DRI テレコムウォッチャー  from USA

このシリーズは毎月20日に掲載!!


AOL Time WarnerのCase会長の引退

2003年1月20日号 (ブロードキャスティングレビューシリーズ No.1)

 3年前の2000年1月にニューヨークで行われたAOLとTime Warnerの合併の発表はコンピュータ業界とエンターテイメント業界の統合の前触れと見られ,大きな話題となった。世界最大のISPであり,マイクロソフトへの挑戦者であったAOLと映画,TV番組,音楽等の大手供給会社であり,ケーブルTV事業者としても全米2位のTime Warnerの合併は非常に大きなインパクトをもたらすものと思われた。

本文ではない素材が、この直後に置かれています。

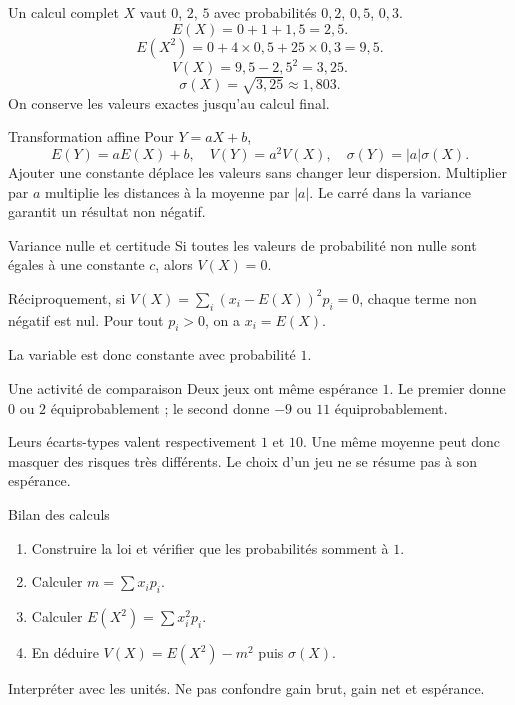 \documentclass[aspectratio=169,12pt]{beamer}
\begin{document}
\renewcommand{\slidekind}{MÉTHODE \& EXEMPLE}
\begin{frame}[t,fragile]{Un calcul complet}
$X$ vaut $0$, $2$, $5$ avec probabilités $0,2$, $0,5$, $0,3$.\[E(X)=0+1+1,5=2,5.\]\[E(X^2)=0+4\times0,5+25\times0,3=9,5.\]\[V(X)=9,5-2,5^2=3,25.\]\[\sigma(X)=\sqrt{3,25}\approx1,803.\]On conserve les valeurs exactes jusqu’au calcul final.
\end{frame}
\renewcommand{\slidekind}{COMPRENDRE}
\begin{frame}[t,fragile]{Transformation affine}
Pour $Y=aX+b$,\[E(Y)=aE(X)+b,\quad V(Y)=a^2V(X),\quad\sigma(Y)=|a|\sigma(X).\]Ajouter une constante déplace les valeurs sans changer leur dispersion. Multiplier par $a$ multiplie les distances à la moyenne par $|a|$. Le carré dans la variance garantit un résultat non négatif.
\end{frame}
\renewcommand{\slidekind}{COMPRENDRE}
\begin{frame}[t,fragile]{Variance nulle et certitude}
Si toutes les valeurs de probabilité non nulle sont égales à une constante $c$, alors $V(X)=0$.\medskip\par Réciproquement, si $V(X)=\sum_i(x_i-E(X))^2p_i=0$, chaque terme non négatif est nul. Pour tout $p_i>0$, on a $x_i=E(X)$.\medskip\par La variable est donc constante avec probabilité $1$.
\end{frame}
\renewcommand{\slidekind}{COMPRENDRE}
\begin{frame}[t,fragile]{Une activité de comparaison}
Deux jeux ont même espérance $1$. Le premier donne $0$ ou $2$ équiprobablement ; le second donne $-9$ ou $11$ équiprobablement.\medskip\par Leurs écarts-types valent respectivement $1$ et $10$. Une même moyenne peut donc masquer des risques très différents. Le choix d’un jeu ne se résume pas à son espérance.
\end{frame}
\renewcommand{\slidekind}{MÉTHODE \& EXEMPLE}
\begin{frame}[t,fragile]{Bilan des calculs}
\begin{enumerate}\item Construire la loi et vérifier que les probabilités somment à $1$.\item Calculer $m=\sum x_ip_i$.\item Calculer $E(X^2)=\sum x_i^2p_i$.\item En déduire $V(X)=E(X^2)-m^2$ puis $\sigma(X)$.\end{enumerate}Interpréter avec les unités. Ne pas confondre gain brut, gain net et espérance.
\end{frame}
\end{document}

 しかし,予想されたような統合は起きなかった。インターネットはTime Warnerの豊富なコンテンツの新たな流通経路にはならず,AOLはそのコンテンツを生かしたオンラインサービスを提供する事は出来なかった。異なるビジネスプランは統合を困難として,そのメリットは殆ど生まれなかった。メリットにならないだけでなく,AOLはTime Warnerの負担になり始め,AOL創立者であり,AOL Time Warnerの会長であったSteve Caseは引退に追い込まれた。Case会長の辞任はAOLとTime Warnerの離婚の前兆であり,AOLは売りに出されるとの噂もある。

 AOLは依然として最大のISPであり,米国で2670万人の加入者を持っている(2002年11月)。AOLの他,数年前に買収したCompuServe(300万人),それにTime WarnerのケーブルモデムサービスのRoad Runner(230万人)を加えればその加入者数は3200万人となり,2位のMSNの900万の3倍以上の規模である。しかし,その台所事情は厳しい。AOLのビジネスモデルはその加入者ベースの拡張に基づいている。収益を支えるには常に加入者数を増やす必要がある。しかし,サービスを辞めていく加入者の率は高く,脱退を上回る新規加入者が無ければならない。そのために,AOLは膨大な数のAOLソフトウェアのCDをばらまいている。この積極的なプロモーションでAOLはその成長を維持してきた。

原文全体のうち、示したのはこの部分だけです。